[Top][All Lists]
[Date Prev][Date Next][Thread Prev][Thread Next][Date Index][Thread Index]
Re: Subject header matching--once again
From: |
Mark D. Baushke |
Subject: |
Re: Subject header matching--once again |
Date: |
Sun, 02 Mar 2003 12:46:47 -0800 |
Andrew J. Gray <address@hidden> writes:
> > In the meantime the existing Subject match code should be fixed to reflect
> > the agreement reached a year back, see my first mail in this thread:
> > http://mail.gnu.org/pipermail/help-gnats/2002-November/003185.html
> >
> > A patch follows that includes an update to the documentation. The
> > feature is mentioned a couple of times in passing in 'Keeping
> > Track'. I think it deserves a (sub)section of its own and have
> > inserted one called 'Following up via direct email' in the 'Editing
> > existing Problem Reports' section of 'The GNATS User Tools' chapter.

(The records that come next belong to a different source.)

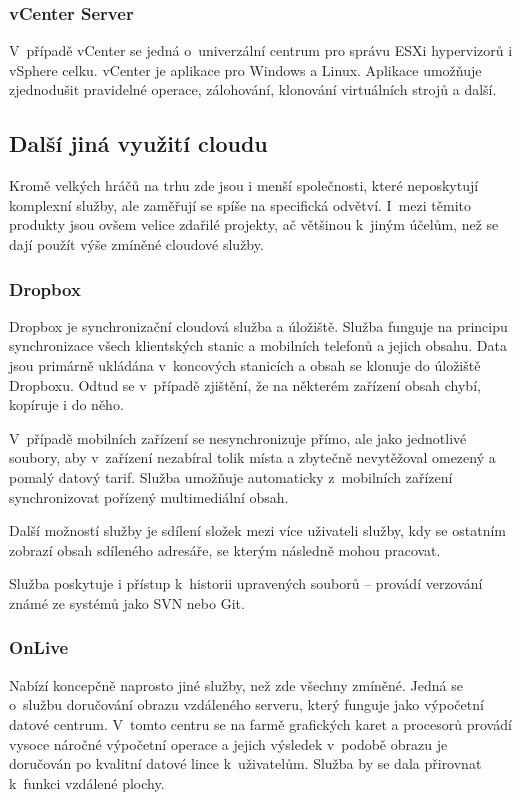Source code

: \subsubsection{vCenter Server}
V~případě vCenter se jedná o~univerzální centrum pro správu ESXi hypervizorů i vSphere celku. vCenter je aplikace pro Windows a Linux. Aplikace umožňuje zjednodušit pravidelné operace, zálohování, klonování virtuálních strojů a další. 

\subsection{Další jiná využití cloudu}
Kromě velkých hráčů na trhu zde jsou i menší společnosti, které neposkytují komplexní služby, ale zaměřují se spíše na specifická odvětví. I~mezi těmito produkty jsou ovšem velice zdařilé projekty, ač většinou k~jiným účelům, než se dají použít výše zmíněné cloudové služby.

\subsubsection{Dropbox}
Dropbox je synchronizační cloudová služba a úložiště. Služba funguje na principu synchronizace všech klientských stanic a mobilních telefonů a jejich obsahu. Data jsou primárně ukládána v~koncových stanicích a obsah se klonuje do úložiště Dropboxu. Odtud se v~případě zjištění, že na některém zařízení obsah chybí, kopíruje i do něho. 

V~případě mobilních zařízení se nesynchronizuje přímo, ale jako jednotlivé soubory, aby v~zařízení nezabíral tolik místa a zbytečně nevytěžoval omezený a pomalý datový tarif. Služba umožňuje automaticky z~mobilních zařízení synchronizovat pořízený multimediální obsah.

Další možností služby je sdílení složek mezi více uživateli služby, kdy se ostatním zobrazí obsah sdíleného adresáře, se kterým následně mohou pracovat.

Služba poskytuje i přístup k~historii upravených souborů -- provádí verzování známé ze systémů jako SVN nebo Git.

\subsubsection{OnLive}
\label{sec:onlive}
Nabízí koncepčně naprosto jiné služby, než zde všechny zmíněné. Jedná se o~službu doručování obrazu vzdáleného serveru, který funguje jako výpočetní datové centrum. V~tomto centru se na farmě grafických karet a procesorů provádí vysoce náročné výpočetní operace a jejich výsledek v~podobě obrazu je doručován po kvalitní datové lince k~uživatelům. Služba by se dala přirovnat k~funkci vzdálené plochy.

> > I have also corrected a couple of minor errors that I ran across.
>
> Thanks for that patch, I am sorry it has taken me so long to get to
> it.
>
> > The regular expression used for matching the Subject line appears in
> > the code as
> >
> > \\<(PR[ \t#/]?|([-A-Za-z0-9_+.]+)/)([0-9]+)
> >
> > whereas the documentation has
> >
> > \<(PR[ \t#/]?|[-\w+.]+/)[0-9]+
> >
> > I couldn't get the GNU match-word-constituent operator (\w) to work inside
> > the bracket expression and am uncertain as to whether it is allowed there.
> > Perl has it. The parentheses which are in the code, but missing from the
> > manual, do not affect the matching; they are there only to capture Category
> > and Number.
>
> As I understand it the match-word-constituent operator (\w) is not
> meant to work inside matching lists. I am looking at the "info"

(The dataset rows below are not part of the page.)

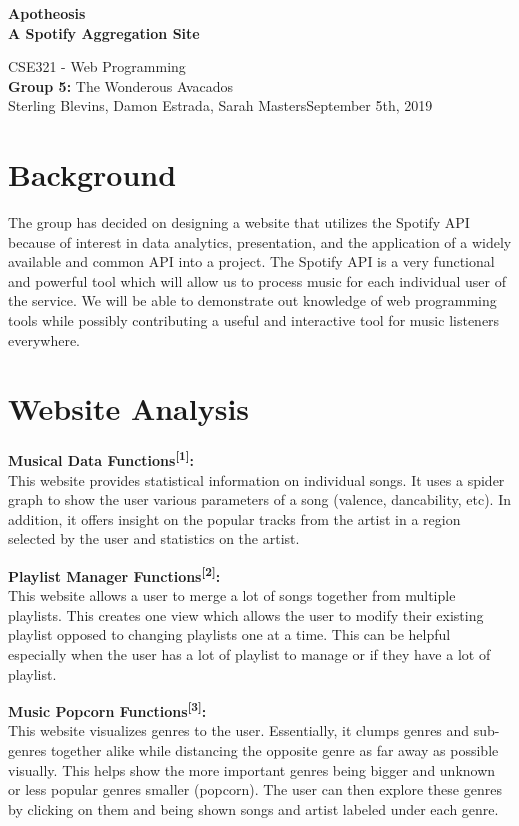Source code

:\documentclass[letter, 11pt]{article}
\begin{document}
\noindent
\begin{center}
\large\textbf{Apotheosis} \\
\textbf{A Spotify Aggregation Site}
\end{center}

\noindent
\normalsize CSE321 - Web Programming\\
\textbf{Group 5:} The Wonderous Avacados\\
Sterling Blevins, Damon Estrada, Sarah Masters\hfill September 5th, 2019
 
\section*{Background}
The group has decided on designing a website that utilizes the Spotify API because of interest in data analytics, presentation, and the application of a widely available and common API into a project. The Spotify API is a very functional and powerful tool which will allow us to process music for each individual user of the service. We will be able to demonstrate out knowledge of web programming tools while possibly contributing a useful and interactive tool for music listeners everywhere. 

\section*{Website Analysis}

\noindent
\textbf{Musical Data Functions{\textsuperscript{[1]}}:}\\
This website provides statistical information on individual songs. It uses a spider graph to show the user various parameters of a song (valence, dancability, etc). In addition, it offers insight on the popular tracks from the artist in a region selected by the user and statistics on the artist.
\setlength{\parskip}{7pt}

\noindent
\textbf{Playlist Manager Functions{\textsuperscript{[2]}}:}\\
This website allows a user to merge a lot of songs together from multiple playlists. This creates one view which allows the user to modify their existing playlist opposed to changing playlists one at a time. This can be helpful especially when the user has a lot of playlist to manage or if they have a lot of playlist.
\setlength{\parskip}{7pt}

\noindent
\textbf{Music Popcorn Functions{\textsuperscript{[3]}}:}\\
This website visualizes genres to the user. Essentially, it clumps genres and sub-genres together alike while distancing the opposite genre as far away as possible visually. This helps show the more important genres being bigger and unknown or less popular genres smaller (popcorn). The user can then explore these genres by clicking on them and being shown songs and artist labeled under each genre.
\setlength{\parskip}{7pt}
\end{document}
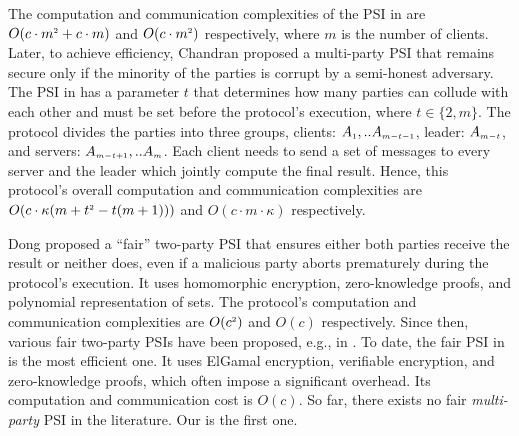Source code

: The computation and communication complexities of the PSI in  \cite{DBLP:conf/ccs/KolesnikovMPRT17} are  $O(c\cdot m^{\scriptscriptstyle 2}+c\cdot m )$ and $O(c\cdot m^{\scriptscriptstyle 2})$ respectively, where $m$ is the number of clients. Later, to achieve efficiency, Chandran \et \cite{ChandranD0OSS21} proposed a multi-party PSI that remains secure only if the minority of the parties is corrupt by a semi-honest adversary. The PSI in \cite{NevoTY21} has a parameter $t$ that determines how many parties can collude with each other and must be set before the protocol's execution, where $t\in \{2, m\}$. The protocol divides the parties into three groups, clients: $A_{\scriptscriptstyle 1},..A_{\scriptscriptstyle m-t-1}$, leader: $A_{\scriptscriptstyle m-t}$, and servers: $A_{\scriptscriptstyle m-t+1},..A_{\scriptscriptstyle m}$. Each client needs to send a set of messages to every server and the leader which jointly compute the final result. Hence, this protocol's overall computation and communication complexities are $O(c\cdot \kappa(m+t^{\scriptscriptstyle 2}-t(m+1)))$ and $O(c\cdot m\cdot \kappa)$ respectively.

Dong \et proposed a ``fair'' two-party PSI \cite{DBLP:conf/dbsec/DongCCR13} that ensures either both parties receive the result or neither does, even if a malicious party aborts prematurely during the protocol's execution. It uses homomorphic encryption,  zero-knowledge proofs, and polynomial representation of sets. The protocol's computation and communication complexities are $O(c^{\scriptscriptstyle 2})$ and $O(c)$  respectively. Since then, various fair two-party PSIs have been proposed, e.g.,  in \cite{DebnathD14,DebnathD16-,DebnathD16}. To date, the fair PSI in \cite{DebnathD16} is the most efficient one. It uses ElGamal encryption, verifiable encryption, and zero-knowledge proofs, which often impose a significant overhead. Its computation and communication cost is $O(c)$. So far, there exists no fair \emph{multi-party} PSI in the literature. Our \withFai is the first one.%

> documentation included with the regex 0.12 (available from
> http://ftp.gnu.org/pub/gnu/regex/regex-0.12.tar.gz). In the "List
> Operators" node it says most characters lose any special meaning
> inside a list.
>
> I think the closest equivalent that works in a list is the alnum
> character class. Using this the regular expression would become:
>
> \\<(PR[ \t#/]?|([-[:alnum:]_+.]+)/)([0-9]+)
>
> Do you think this is a satisfactory replacement for \w?

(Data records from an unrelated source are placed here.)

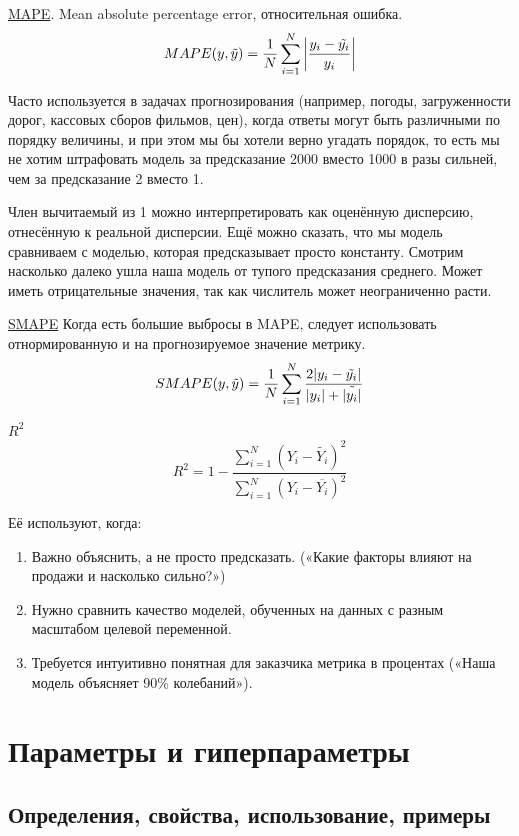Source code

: \documentclass[a4paper, 14pt]{article}
\begin{document}
    \underline{MAPE}.
    Mean absolute percentage error, относительная ошибка.
    \[ MAPE(y,\tilde{y}) = \frac{1}{N} \sum_{i=1}^N \abs{\frac{y_i - \tilde{y_i}}{y_i}} \]
    
    Часто используется в задачах прогнозирования (например, погоды, загруженности дорог, кассовых сборов фильмов, цен),
    когда ответы могут быть различными по порядку величины, и при этом мы бы хотели верно угадать порядок, то есть мы не
    хотим штрафовать модель за предсказание 2000 вместо 1000 в разы сильней, чем за предсказание 2 вместо 1.
    
    Член вычитаемый из 1 можно интерпретировать как оценённую дисперсию, отнесённую к реальной дисперсии.
    Ещё можно сказать, что мы модель сравниваем с моделью, которая предсказывает просто константу.
    Смотрим насколько далеко ушла наша модель от тупого предсказания среднего.
    Может иметь отрицательные значения, так как числитель может неограниченно расти.
    
    \underline{SMAPE}
    Когда есть большие выбросы в MAPE, следует использовать отнормированную и на прогнозируемое значение метрику.
    \[ SMAPE(y,\tilde{y}) = \frac{1}{N} \sum_{i=1}^N \frac{2 \abs{y_i - \tilde{y_i}}}{\abs{y_i} + \tilde{\abs{y_i}}} \]
    
    \underline{$R^2$}
    \[ R^2 = 1 - \frac{\sum_{i=1}^N (Y_i - \tilde{Y_i})^2}{\sum_{i=1}^N (Y_i - \overline{Y_i})^2} \]
    
    Её используют, когда:
    
    \begin{enumerate}
        \item Важно объяснить, а не просто предсказать.
        («Какие факторы влияют на продажи и насколько сильно?»)
        \item Нужно сравнить качество моделей, обученных на данных с разным масштабом целевой переменной.
        \item Требуется интуитивно понятная для заказчика метрика в процентах («Наша модель объясняет 90\% колебаний»).
    \end{enumerate}
    
    \section{Параметры и гиперпараметры}
    
    \subsection{Определения, свойства, использование, примеры}
    
\end{document}
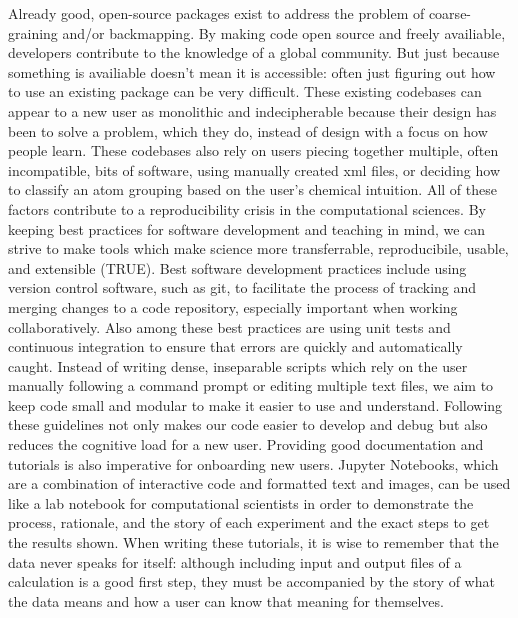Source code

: Already good, open-source packages exist to address the problem of coarse-graining and/or backmapping\cite{Marrink2007,Ruhle2009,Maerzke2011,MorphCT,Wassenaar2014b}. %
By making code open source and freely availiable, developers contribute to the knowledge of a global community. 
But just because something is availiable doesn't mean it is accessible: often just figuring out how to use an existing package can be very difficult\cite{Cummings2019}.
These existing codebases can appear to a new user as monolithic and indecipherable because their design has been to solve a problem, which they do, instead of design with a focus on how people learn.
These codebases also rely on users piecing together multiple, often incompatible, bits of software, using manually created xml files, or deciding how to classify an atom grouping based on the user's chemical intuition.
All of these factors contribute to a reproducibility crisis in the computational sciences\cite{Baker2016}.
By keeping best practices for software development and teaching in mind, we can strive to make tools which make science more transferrable, reproducibile, usable, and extensible (TRUE)\cite{Thompson2020}.
Best software development practices include using version control software, such as git, to facilitate the process of tracking and merging changes to a code repository, especially important when working collaboratively.
Also among these best practices are using unit tests and continuous integration to ensure that errors are quickly and automatically caught\cite{Wilson2014}.
Instead of writing dense, inseparable scripts which rely on the user manually following a command prompt or editing multiple text files, we aim to keep code small and modular to make it easier to use and understand\cite{Adorf2018a}.
Following these guidelines not only makes our code easier to develop and debug but also reduces the cognitive load for a new user\cite{Jankowski2019}.
Providing good documentation and tutorials is also imperative for onboarding new users.
Jupyter Notebooks, which are a combination of interactive code and formatted text and images, can be used like a lab notebook for computational scientists in order to demonstrate the process, rationale, and the story of each experiment and the exact steps to get the results shown\cite{jupyter, Rule2019a}.
When writing these tutorials, it is wise to remember that the data never speaks for itself: although including input and output files of a calculation is a good first step, they must be accompanied by the story of what the data means and how a user can know that meaning for themselves\cite{SWC, Wilson2016}.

\w is the same as [:alnum:]_ and does not really have "-" in the list,
but doesn't have or "." or "+" in it. That said, using
([-:[:alnum:]_+.]+) in the above would seem to match a category name
properly.
> > I haven't aligned the regular expression syntax with the rest of
> > GNATS as suggested by Milan. This is a non-issue as long as the
> > regular expression is hard-coded and not exposed for users to
> > modify. The regex searching is also case sensitive now.
>
> OK.
>
> > The patch is in production use in the GNATS installation that I am
> > responsible for. I hope it can make it into GNATS 4.0-beta2?
>
> Sorry that the patch missed the beta 2. Once we have decided whether
> or not to use the alnum character class I will commit the patch.
>
> --
> Andrew J. Gray
Enjoy!
-- Mark